Now click the "Display Estimated Execution Plan" button and review the results. Note the index used by each query. Note the differences in the execution paths. Note the difference in the COALESCE() vs the ISNULL() versions - not terribly surprising, I guess...
Now start playing with the indices. Drop the index used by the 'most efficient' query and check the plans again. Note any trends in the query plans. Repeat this delete-rerun process until you are exhausted, lunch time or the boss wants you to give an end-user the sa password (whichever comes first).
In my fiddling with it, one of the queries consistently beat the others by approximately 20x until all of the indices were dropped. The IS NOT NULL version...

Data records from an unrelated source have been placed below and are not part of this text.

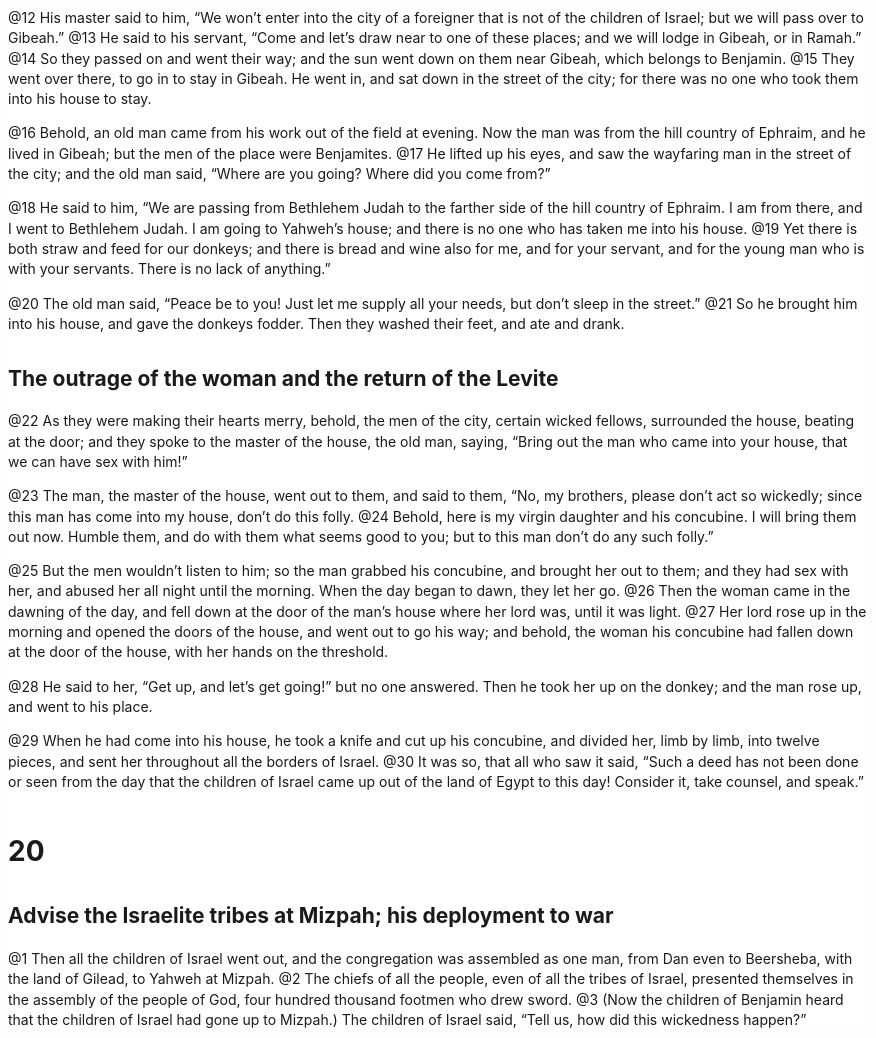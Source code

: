@12 His master said to him, “We won’t enter into the city of a foreigner that is not of the children of Israel; but we will pass over to Gibeah.” 
@13 He said to his servant, “Come and let’s draw near to one of these places; and we will lodge in Gibeah, or in Ramah.” 
@14 So they passed on and went their way; and the sun went down on them near Gibeah, which belongs to Benjamin. 
@15 They went over there, to go in to stay in Gibeah. He went in, and sat down in the street of the city; for there was no one who took them into his house to stay. 

@16 Behold, an old man came from his work out of the field at evening. Now the man was from the hill country of Ephraim, and he lived in Gibeah; but the men of the place were Benjamites. 
@17 He lifted up his eyes, and saw the wayfaring man in the street of the city; and the old man said, “Where are you going? Where did you come from?” 

@18 He said to him, “We are passing from Bethlehem Judah to the farther side of the hill country of Ephraim. I am from there, and I went to Bethlehem Judah. I am going to Yahweh’s house; and there is no one who has taken me into his house. 
@19 Yet there is both straw and feed for our donkeys; and there is bread and wine also for me, and for your servant, and for the young man who is with your servants. There is no lack of anything.” 

@20 The old man said, “Peace be to you! Just let me supply all your needs, but don’t sleep in the street.” 
@21 So he brought him into his house, and gave the donkeys fodder. Then they washed their feet, and ate and drank.

## The outrage of the woman and the return of the Levite
@22 As they were making their hearts merry, behold, the men of the city, certain wicked fellows, surrounded the house, beating at the door; and they spoke to the master of the house, the old man, saying, “Bring out the man who came into your house, that we can have sex with him!” 

@23 The man, the master of the house, went out to them, and said to them, “No, my brothers, please don’t act so wickedly; since this man has come into my house, don’t do this folly. 
@24 Behold, here is my virgin daughter and his concubine. I will bring them out now. Humble them, and do with them what seems good to you; but to this man don’t do any such folly.” 

@25 But the men wouldn’t listen to him; so the man grabbed his concubine, and brought her out to them; and they had sex with her, and abused her all night until the morning. When the day began to dawn, they let her go. 
@26 Then the woman came in the dawning of the day, and fell down at the door of the man’s house where her lord was, until it was light. 
@27 Her lord rose up in the morning and opened the doors of the house, and went out to go his way; and behold, the woman his concubine had fallen down at the door of the house, with her hands on the threshold. 

@28 He said to her, “Get up, and let’s get going!” but no one answered. Then he took her up on the donkey; and the man rose up, and went to his place. 

@29 When he had come into his house, he took a knife and cut up his concubine, and divided her, limb by limb, into twelve pieces, and sent her throughout all the borders of Israel. 
@30 It was so, that all who saw it said, “Such a deed has not been done or seen from the day that the children of Israel came up out of the land of Egypt to this day! Consider it, take counsel, and speak.” 

# 20 
## Advise the Israelite tribes at Mizpah; his deployment to war
@1 Then all the children of Israel went out, and the congregation was assembled as one man, from Dan even to Beersheba, with the land of Gilead, to Yahweh at Mizpah. 
@2 The chiefs of all the people, even of all the tribes of Israel, presented themselves in the assembly of the people of God, four hundred thousand footmen who drew sword. 
@3 (Now the children of Benjamin heard that the children of Israel had gone up to Mizpah.) The children of Israel said, “Tell us, how did this wickedness happen?”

I did not try sp_executesql or EXEC query versions but it would be interesting to see how they faired.
Play on!
Art
November 16, 2007 at 2:13 am
Most interesting ...
I guess the most likely indexing regime would be the single index per column (i.e INDEX A, B and C) - and in that mode the IS NOT NULL method cost is only about 1.4% of batch in my testing and the IS NULL and IsNull() methods are almost identical (0.01% difference which could well be a rounding issue) COALESCE was marginally worse - looking at the detail of the clustered index scan that still takes place on the PK it would seem that it might be because TSQL does not natively understand COALESCE as it seems to have translated it into IF's whereas the IsNull() is shown as just that - that would fit with MS view of the world - why natively support part of the SQL standard rather than your own proprietary function!
But the result is that the conveniently neat shorthand of the IsNull() method must be replaced by the wordier but massively more efficient IS NOT NULL one
Thanks for taking the time to setup the tests
James Horsley
Workflow Consulting Limited
November 16, 2007 at 7:00 am
The problem with all of those 'all-in-one' type queries is that they make query plan reuse a very dodgy affair. What may be suitable for one set of parameters often isn't for another set.
The construct (ColA = @a or @a is null) AND (ColB = @b-2 or @b-2 is null) AND ... and similar ones cannot be properly analysed by the optimiser and it tends to assume that the second half of the OR is true for all, or false for all. As you can imagine, this doesn't lend itself well to optimal plans
(btw, the second query gives a different result from the others for the case where @varA and @varB have values, and @varC is null. Retunrs 0 rows whereas the other 3 return 310 in my test)
Gail Shaw
Microsoft Certified Master: SQL Server, MVP, M.Sc (Comp Sci)
SQL In The Wild: Discussions on DB performance with occasional diversions into recoverability
November 16, 2007 at 9:02 am
There is another issue with the IS NOT NULL version too. NULLing all variables returns an empty set.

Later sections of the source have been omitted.